[Dataset records]
━━━━━━━━━━━━━━━━
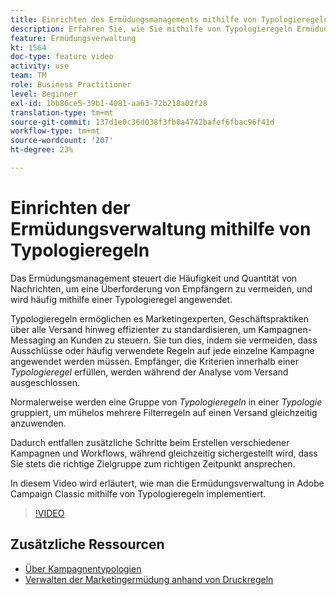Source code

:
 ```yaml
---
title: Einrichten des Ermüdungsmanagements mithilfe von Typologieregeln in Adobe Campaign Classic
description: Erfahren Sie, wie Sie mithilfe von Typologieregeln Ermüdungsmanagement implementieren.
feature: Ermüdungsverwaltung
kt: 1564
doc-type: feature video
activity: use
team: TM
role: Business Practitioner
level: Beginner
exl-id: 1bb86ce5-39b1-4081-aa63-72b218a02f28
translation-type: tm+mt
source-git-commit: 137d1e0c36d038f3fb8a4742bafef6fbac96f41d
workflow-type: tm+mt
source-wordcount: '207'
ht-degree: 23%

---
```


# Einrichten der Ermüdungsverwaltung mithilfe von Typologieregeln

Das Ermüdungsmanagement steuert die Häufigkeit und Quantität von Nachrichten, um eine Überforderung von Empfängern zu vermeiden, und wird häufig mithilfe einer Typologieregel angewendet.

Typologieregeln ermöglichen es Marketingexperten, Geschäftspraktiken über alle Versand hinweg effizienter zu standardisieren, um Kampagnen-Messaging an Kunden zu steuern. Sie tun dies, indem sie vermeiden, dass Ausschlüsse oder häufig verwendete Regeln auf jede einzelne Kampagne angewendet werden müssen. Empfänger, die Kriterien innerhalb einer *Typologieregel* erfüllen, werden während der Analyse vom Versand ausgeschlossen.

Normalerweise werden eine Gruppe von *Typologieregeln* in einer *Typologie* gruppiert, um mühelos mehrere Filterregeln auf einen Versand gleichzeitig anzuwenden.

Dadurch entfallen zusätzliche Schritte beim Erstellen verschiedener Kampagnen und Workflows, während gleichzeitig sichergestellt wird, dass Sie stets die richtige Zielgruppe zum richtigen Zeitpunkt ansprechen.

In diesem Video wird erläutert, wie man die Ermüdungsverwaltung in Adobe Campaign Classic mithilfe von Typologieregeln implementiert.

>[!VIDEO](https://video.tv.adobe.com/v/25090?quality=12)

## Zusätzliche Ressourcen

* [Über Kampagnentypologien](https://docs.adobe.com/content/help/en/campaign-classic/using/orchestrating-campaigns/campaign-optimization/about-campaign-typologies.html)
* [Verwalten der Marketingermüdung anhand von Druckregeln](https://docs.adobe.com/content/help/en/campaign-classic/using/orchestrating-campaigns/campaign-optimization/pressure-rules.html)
━━━━━━━━━━━━━━━━
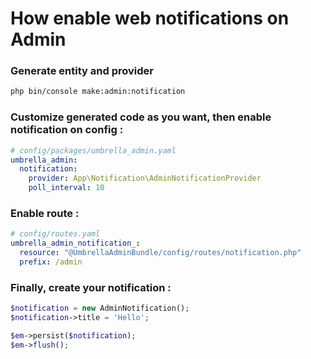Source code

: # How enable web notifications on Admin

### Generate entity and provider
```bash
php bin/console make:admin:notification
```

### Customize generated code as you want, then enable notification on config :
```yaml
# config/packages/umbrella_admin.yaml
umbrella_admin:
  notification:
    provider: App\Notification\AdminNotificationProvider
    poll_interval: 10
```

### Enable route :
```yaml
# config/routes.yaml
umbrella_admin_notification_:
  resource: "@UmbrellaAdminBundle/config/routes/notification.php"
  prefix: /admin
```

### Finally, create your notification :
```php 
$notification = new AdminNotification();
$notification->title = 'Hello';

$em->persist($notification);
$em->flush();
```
━━━━━━━━━━━━━━━━
Exercise objective> Return, word for word, the lines of the data above from the line with "Das Ermüdungsmanagement steuert" through the line with "## Zusätzliche Ressourcen", inclusive.

Response area>
Das Ermüdungsmanagement steuert die Häufigkeit und Quantität von Nachrichten, um eine Überforderung von Empfängern zu vermeiden, und wird häufig mithilfe einer Typologieregel angewendet.

Typologieregeln ermöglichen es Marketingexperten, Geschäftspraktiken über alle Versand hinweg effizienter zu standardisieren, um Kampagnen-Messaging an Kunden zu steuern. Sie tun dies, indem sie vermeiden, dass Ausschlüsse oder häufig verwendete Regeln auf jede einzelne Kampagne angewendet werden müssen. Empfänger, die Kriterien innerhalb einer *Typologieregel* erfüllen, werden während der Analyse vom Versand ausgeschlossen.

Normalerweise werden eine Gruppe von *Typologieregeln* in einer *Typologie* gruppiert, um mühelos mehrere Filterregeln auf einen Versand gleichzeitig anzuwenden.

Dadurch entfallen zusätzliche Schritte beim Erstellen verschiedener Kampagnen und Workflows, während gleichzeitig sichergestellt wird, dass Sie stets die richtige Zielgruppe zum richtigen Zeitpunkt ansprechen.

In diesem Video wird erläutert, wie man die Ermüdungsverwaltung in Adobe Campaign Classic mithilfe von Typologieregeln implementiert.

>[!VIDEO](https://video.tv.adobe.com/v/25090?quality=12)

## Zusätzliche Ressourcen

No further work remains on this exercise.